А что? Было бы забавно и правильно упомянуть и их, но Джей посчитал, что это слишком. Он сдался, и мы больше никогда не разговаривали об этом до конца нашего сотрудничества.
После того ареста я забил на здоровье, перестал заниматься спортом и покатился под откос. Я был в постоянном стрессе, плохо питался, а на уме у меня беспрестанно кружилось всякое дерьмо. Как раз перед тем, как меня арестовали, я привел себя в порядок, но суд, адвокаты, судебные разбирательства выбили ветер из моих парусов.
В тот период я появился в программе PBS о фальсификаторах произведений искусства под названием «Прекрасное искусство подделки» – Джей понадеялся, что выпуск покажет меня в благожелательном свете.
Я также поучаствовал в шоу для BBC. Если сейчас пересмотреть те записи, можно увидеть, что я дурно выгляжу. На них я одутловатый, нездоровый и напряженный.
После первоначального скандала и нападок прессы дела пошли на лад. Сначала меня затягивал шквал активности в зале суда, а затем наступали месяцы безделья и ожидания, когда суд будет готов назначить наконец дату моего заседания, дни в ожидании тянулись невыносимо. После 15 минут славы даже мои друзья потеряли интерес к этой истории.
Чарльз поддерживал со мной связь. Мы иногда виделись с ним, когда я приезжал в Лос-Анджелес на суд и останавливался в «Мондриане», пока новый менеджер не отменил мои льготы на бесплатное пребывание. Как в старые добрые времена мы ходили в кафе «Мусташ», Чарльз угощал меня, потому что знал, что я на мели.
Он также подбрасывал мне халтурку – ничего противозаконного – те небольшие суммы, которые он платил, помогали мне сводить концы с концами, я действительно тогда в этом нуждался. Время от времени я поддерживал связь и с Томми, но говорить мне с ним было не о чем. У него были свои проблемы, и он, как и я, круглосуточно занимался судом, тяжбами и прочими юридическими процедурами.
Мое финансовое положение было настолько шатким, что иногда мне едва хватало на еду. Чтобы удержаться на плаву, я открыл небольшой бизнес: начал оптом продавать оставшиеся у меня тетрографии телемаркетологам в Лас-Вегасе. Они предлагали клиентам страховку жизни, золотые монеты или витамины, а в качестве подарка за покупку бесплатно прилагали литографию Шагала работы мастера-копииста Антонио Тетро.

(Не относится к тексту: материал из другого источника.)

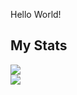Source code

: Hello World!

## My Stats
<p align="left">
<img src=https://github-readme-stats.vercel.app/api/top-langs/?username=riizkymuhammad&show_icons=true&theme=midnight-purple /></br>
<img src=https://github-readme-stats.vercel.app/api?username=riizkymuhammad&show_icons=true%20alt=Muhammad%20Rizky&theme=midnight-purple />
</p>
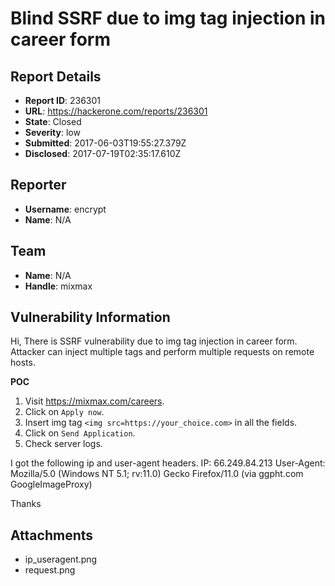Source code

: # Blind SSRF due to img tag injection in career form

## Report Details
- **Report ID**: 236301
- **URL**: https://hackerone.com/reports/236301
- **State**: Closed
- **Severity**: low
- **Submitted**: 2017-06-03T19:55:27.379Z
- **Disclosed**: 2017-07-19T02:35:17.610Z

## Reporter
- **Username**: encrypt
- **Name**: N/A

## Team
- **Name**: N/A
- **Handle**: mixmax

## Vulnerability Information
Hi,
There is SSRF vulnerability due to img tag injection in career form. Attacker can inject multiple tags and perform multiple requests on remote hosts.

**POC**
1. Visit https://mixmax.com/careers.
2. Click on `Apply now`.
3. Insert img tag `<img src=https://your_choice.com>` in all the fields.
4. Click on `Send Application`.
5. Check server logs.

I got the following ip and user-agent headers.
IP: 66.249.84.213
User-Agent: Mozilla/5.0 (Windows NT 5.1; rv:11.0) Gecko Firefox/11.0 (via ggpht.com GoogleImageProxy)

Thanks

## Attachments
- ip_useragent.png
- request.png
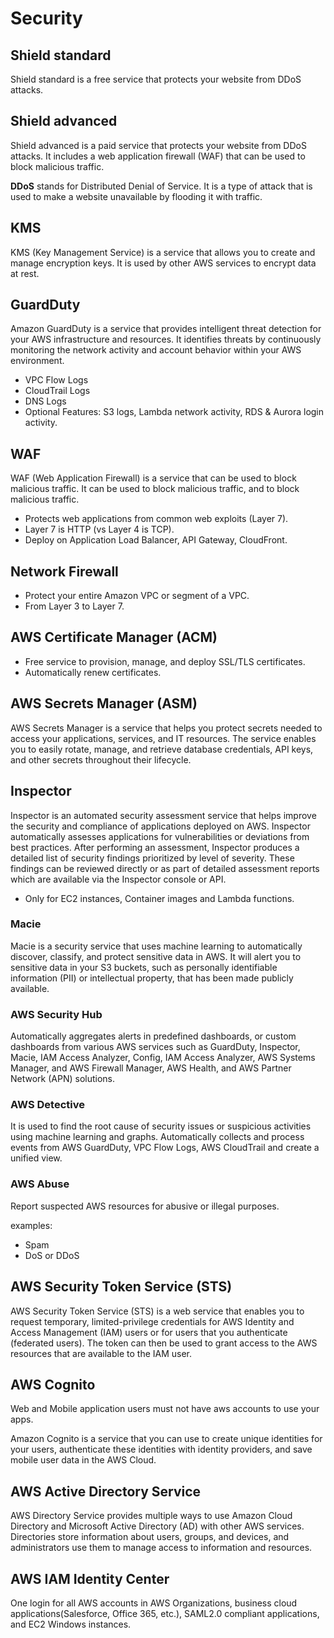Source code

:# Security

## Shield standard

Shield standard is a free service that protects your website from DDoS attacks.

## Shield advanced

Shield advanced is a paid service that protects your website from DDoS attacks. It includes a web application firewall (WAF) that can be used to block malicious traffic.

**DDoS** stands for Distributed Denial of Service. It is a type of attack that is used to make a website unavailable by flooding it with traffic.

## KMS

KMS (Key Management Service) is a service that allows you to create and manage encryption keys. It is used by other AWS services to encrypt data at rest.

## GuardDuty

Amazon GuardDuty is a service that provides intelligent threat detection for your AWS infrastructure and resources. It identifies threats by continuously monitoring the network activity and account behavior within your AWS environment.

- VPC Flow Logs
- CloudTrail Logs
- DNS Logs
- Optional Features: S3 logs, Lambda network activity, RDS & Aurora login activity.

## WAF

WAF (Web Application Firewall) is a service that can be used to block malicious traffic. It can be used to block malicious traffic, and to block malicious traffic.

- Protects web applications from common web exploits (Layer 7).
- Layer 7 is HTTP (vs Layer 4 is TCP).
- Deploy on Application Load Balancer, API Gateway, CloudFront.

## Network Firewall

- Protect your entire Amazon VPC or segment of a VPC.
- From Layer 3 to Layer 7.

## AWS Certificate Manager (ACM)

- Free service to provision, manage, and deploy SSL/TLS certificates.
- Automatically renew certificates.

## AWS Secrets Manager (ASM)

AWS Secrets Manager is a service that helps you protect secrets needed to access your applications, services, and IT resources. The service enables you to easily rotate, manage, and retrieve database credentials, API keys, and other secrets throughout their lifecycle.

## Inspector

Inspector is an automated security assessment service that helps improve the security and compliance of applications deployed on AWS. Inspector automatically assesses applications for vulnerabilities or deviations from best practices. After performing an assessment, Inspector produces a detailed list of security findings prioritized by level of severity. These findings can be reviewed directly or as part of detailed assessment reports which are available via the Inspector console or API.

- Only for EC2 instances, Container images and Lambda functions.

### Macie

Macie is a security service that uses machine learning to automatically discover, classify, and protect sensitive data in AWS. It will alert you to sensitive data in your S3 buckets, such as personally identifiable information (PII) or intellectual property, that has been made publicly available.

### AWS Security Hub

Automatically aggregates alerts in predefined dashboards, or custom dashboards from various AWS services such as GuardDuty, Inspector, Macie, IAM Access Analyzer, Config, IAM Access Analyzer, AWS Systems Manager, and AWS Firewall Manager, AWS Health, and AWS Partner Network (APN) solutions.

### AWS Detective

It is used to find the root cause of security issues or suspicious activities using machine learning and graphs. Automatically collects and process events from AWS GuardDuty, VPC Flow Logs, AWS CloudTrail and create a unified view.

### AWS Abuse

Report suspected AWS resources for abusive or illegal purposes.

examples:

- Spam
- DoS or DDoS

## AWS Security Token Service (STS)

AWS Security Token Service (STS) is a web service that enables you to request temporary, limited-privilege credentials for AWS Identity and Access Management (IAM) users or for users that you authenticate (federated users). The token can then be used to grant access to the AWS resources that are available to the IAM user.

## AWS Cognito

Web and Mobile application users must not have aws accounts to use your apps.

Amazon Cognito is a service that you can use to create unique identities for your users, authenticate these identities with identity providers, and save mobile user data in the AWS Cloud.

## AWS Active Directory Service

AWS Directory Service provides multiple ways to use Amazon Cloud Directory and Microsoft Active Directory (AD) with other AWS services. Directories store information about users, groups, and devices, and administrators use them to manage access to information and resources.

## AWS IAM Identity Center

One login for all AWS accounts in AWS Organizations, business cloud applications(Salesforce, Office 365, etc.), SAML2.0 compliant applications, and EC2 Windows instances.
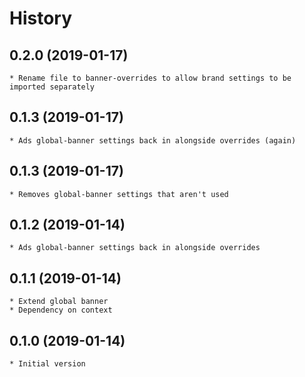 # History

## 0.2.0 (2019-01-17)
    * Rename file to banner-overrides to allow brand settings to be imported separately

## 0.1.3 (2019-01-17)
	* Ads global-banner settings back in alongside overrides (again)

## 0.1.3 (2019-01-17)
	* Removes global-banner settings that aren't used

## 0.1.2 (2019-01-14)
	* Ads global-banner settings back in alongside overrides

## 0.1.1 (2019-01-14)
	* Extend global banner
	* Dependency on context

## 0.1.0 (2019-01-14)
	* Initial version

На обороте большими красными буквами я печатал «Скопировано мной, Тони Тетро», чтобы прикрыть свою задницу.
Занятие далекое от высокого искусства, но что поделаешь? Приходилось платить по счетам.
Наконец, в мае 1991 года, почти через два года со дня моего ареста, мне назначили дату судебного заседания. Готовясь к нему, я съехал из квартиры, в которую меня милостиво пустил Ричард Льюис, и снял номер в отеле Griswold’s, в Клермонте, там в ресторане был шведский стол. Я знал, что вероятность того, что меня отправят в тюрьму, велика, и решил заранее разобрать все свои вещи, привести все в порядок на случай, если мне не придется вернуться.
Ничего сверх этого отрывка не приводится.